Danger List (also known as Dangerous Drugs) is a 1957 British second feature ('B') short film directed by Leslie Arliss for Hammer Film Productions. It stars Philip Friend, Honor Blackman and Mervyn Johns. It was written by J.D. Scott, photographed by Arthur Grant, with a score by Edwin Astley.

==Plot==
A nurse in the dispensary of an English hospital is suffering with a migraine, and accidentally dispenses the wrong medicines to three patients. The police and doctors have little time to locate the patients before the consequences are fatal.
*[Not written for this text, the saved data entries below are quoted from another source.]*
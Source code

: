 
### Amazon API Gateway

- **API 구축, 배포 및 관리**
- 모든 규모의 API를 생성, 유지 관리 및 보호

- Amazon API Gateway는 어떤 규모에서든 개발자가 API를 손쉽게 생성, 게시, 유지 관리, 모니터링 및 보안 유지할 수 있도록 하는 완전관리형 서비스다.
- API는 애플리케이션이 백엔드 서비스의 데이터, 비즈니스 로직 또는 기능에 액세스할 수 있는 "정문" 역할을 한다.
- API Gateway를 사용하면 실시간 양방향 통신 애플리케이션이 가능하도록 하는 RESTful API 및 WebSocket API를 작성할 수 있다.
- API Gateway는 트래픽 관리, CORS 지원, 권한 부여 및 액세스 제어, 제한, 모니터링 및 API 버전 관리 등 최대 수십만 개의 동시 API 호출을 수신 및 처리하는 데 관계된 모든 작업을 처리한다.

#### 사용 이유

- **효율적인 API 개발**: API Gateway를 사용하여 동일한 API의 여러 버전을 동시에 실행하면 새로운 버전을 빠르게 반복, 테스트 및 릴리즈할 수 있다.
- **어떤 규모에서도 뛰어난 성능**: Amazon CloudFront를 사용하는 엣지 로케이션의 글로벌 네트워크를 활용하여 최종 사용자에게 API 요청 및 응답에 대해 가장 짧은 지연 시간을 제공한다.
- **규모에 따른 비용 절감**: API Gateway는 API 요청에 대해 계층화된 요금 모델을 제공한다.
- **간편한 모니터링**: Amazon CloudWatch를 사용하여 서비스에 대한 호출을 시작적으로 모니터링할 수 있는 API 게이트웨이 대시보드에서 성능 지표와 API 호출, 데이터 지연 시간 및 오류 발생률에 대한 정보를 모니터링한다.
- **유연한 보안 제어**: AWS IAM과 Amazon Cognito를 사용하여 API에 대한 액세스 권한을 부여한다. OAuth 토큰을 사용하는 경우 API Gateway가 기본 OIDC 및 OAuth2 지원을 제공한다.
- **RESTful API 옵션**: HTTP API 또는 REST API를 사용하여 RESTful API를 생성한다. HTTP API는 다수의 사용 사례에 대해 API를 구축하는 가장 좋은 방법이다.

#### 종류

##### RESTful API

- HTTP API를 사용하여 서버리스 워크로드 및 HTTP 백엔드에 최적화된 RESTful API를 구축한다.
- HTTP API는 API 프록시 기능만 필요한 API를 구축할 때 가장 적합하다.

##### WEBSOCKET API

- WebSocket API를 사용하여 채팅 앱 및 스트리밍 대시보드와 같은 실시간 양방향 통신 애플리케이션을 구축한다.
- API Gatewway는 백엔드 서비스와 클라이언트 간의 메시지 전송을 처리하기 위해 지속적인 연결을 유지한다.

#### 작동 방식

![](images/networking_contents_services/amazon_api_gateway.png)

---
All three patients are located. However, the husband of the third uses the pills to kill his wife, who is already suffering from a terminal illness, and takes one himself to join her in death.

==Cast==
- Philip Friend as Dr. Jim Bennett
- Honor Blackman as Gillian Freeman
- Mervyn Johns as Mr. Ellis
- Constance Fraser as Mrs. Ellis
- Alexander Field as Mr. Carlton
- Muriel Zillah as Mrs. Coombe
- Amanda Coxell as Laura Coombe
- Everley Gregg as neighbour
- Pauline Olsen as young nurse
- Jeremy Longhurst as mobile policeman
- Patricia Cree as Audrey

== Reception ==
The Monthly Film Bulletin wrote: "This peculiar short story is an uneasy mixture of suspense, comedy and tragedy (the final mercy-killing and suicide). Since the whole thing is rather pointless, with nothing to say on the subject of mercy-killing, it seems an unnecessary reflection on hospital authorities and discouragement to their patients to dwell on the possibility of such a serious error."